- _Information provided_:

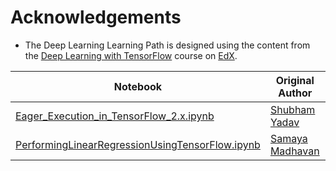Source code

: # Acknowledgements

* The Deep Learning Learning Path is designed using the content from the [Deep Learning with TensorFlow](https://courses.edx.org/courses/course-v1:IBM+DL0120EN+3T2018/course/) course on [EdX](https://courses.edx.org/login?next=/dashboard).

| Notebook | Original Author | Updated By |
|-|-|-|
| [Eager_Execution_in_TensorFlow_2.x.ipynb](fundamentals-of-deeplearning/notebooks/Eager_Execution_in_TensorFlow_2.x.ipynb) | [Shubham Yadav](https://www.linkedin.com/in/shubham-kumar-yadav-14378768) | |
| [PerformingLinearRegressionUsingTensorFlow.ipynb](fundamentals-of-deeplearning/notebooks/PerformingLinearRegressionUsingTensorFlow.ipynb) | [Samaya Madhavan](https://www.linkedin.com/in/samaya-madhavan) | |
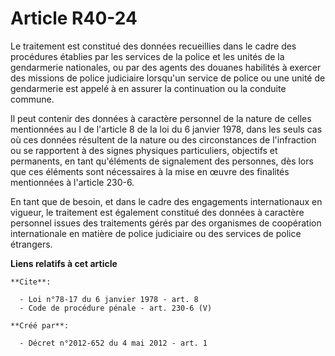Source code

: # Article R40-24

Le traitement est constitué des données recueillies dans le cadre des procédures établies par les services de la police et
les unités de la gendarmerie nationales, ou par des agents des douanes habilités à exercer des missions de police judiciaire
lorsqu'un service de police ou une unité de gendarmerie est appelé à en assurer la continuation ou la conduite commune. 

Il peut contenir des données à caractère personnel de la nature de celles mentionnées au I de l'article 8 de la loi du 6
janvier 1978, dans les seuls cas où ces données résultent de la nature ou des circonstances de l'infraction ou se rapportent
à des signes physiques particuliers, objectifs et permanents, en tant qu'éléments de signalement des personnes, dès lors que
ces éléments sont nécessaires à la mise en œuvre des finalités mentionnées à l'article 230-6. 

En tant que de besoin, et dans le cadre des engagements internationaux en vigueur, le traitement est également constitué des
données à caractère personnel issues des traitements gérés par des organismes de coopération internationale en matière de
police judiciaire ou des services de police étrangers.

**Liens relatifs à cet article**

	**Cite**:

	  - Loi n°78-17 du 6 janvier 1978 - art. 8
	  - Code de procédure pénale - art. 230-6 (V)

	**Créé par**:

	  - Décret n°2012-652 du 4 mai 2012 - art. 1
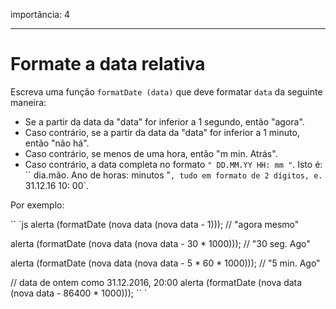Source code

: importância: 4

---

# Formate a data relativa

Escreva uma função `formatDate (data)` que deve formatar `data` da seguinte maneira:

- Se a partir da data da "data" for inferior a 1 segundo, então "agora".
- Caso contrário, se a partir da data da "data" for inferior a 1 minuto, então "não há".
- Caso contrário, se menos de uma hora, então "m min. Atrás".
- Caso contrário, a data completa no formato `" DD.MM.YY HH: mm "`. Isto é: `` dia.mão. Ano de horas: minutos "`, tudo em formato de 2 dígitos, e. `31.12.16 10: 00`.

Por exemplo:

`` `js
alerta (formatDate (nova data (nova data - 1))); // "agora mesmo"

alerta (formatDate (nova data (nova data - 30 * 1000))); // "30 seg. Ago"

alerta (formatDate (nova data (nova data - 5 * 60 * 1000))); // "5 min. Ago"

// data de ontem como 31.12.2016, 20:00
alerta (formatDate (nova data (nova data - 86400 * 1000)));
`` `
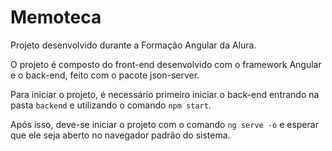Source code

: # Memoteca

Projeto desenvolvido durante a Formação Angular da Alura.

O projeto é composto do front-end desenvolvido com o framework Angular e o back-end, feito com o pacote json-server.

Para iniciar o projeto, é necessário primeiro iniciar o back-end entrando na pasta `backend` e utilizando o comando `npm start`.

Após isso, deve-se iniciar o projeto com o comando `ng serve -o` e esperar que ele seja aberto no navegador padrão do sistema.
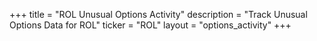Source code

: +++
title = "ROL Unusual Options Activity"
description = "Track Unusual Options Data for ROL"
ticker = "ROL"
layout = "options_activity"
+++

- _Task goal_:
Check each line of the entries above, and show every one holding the word "caractère".

- _Finished task_:
Il peut contenir des données à caractère personnel de la nature de celles mentionnées au I de l'article 8 de la loi du 6
données à caractère personnel issues des traitements gérés par des organismes de coopération internationale en matière de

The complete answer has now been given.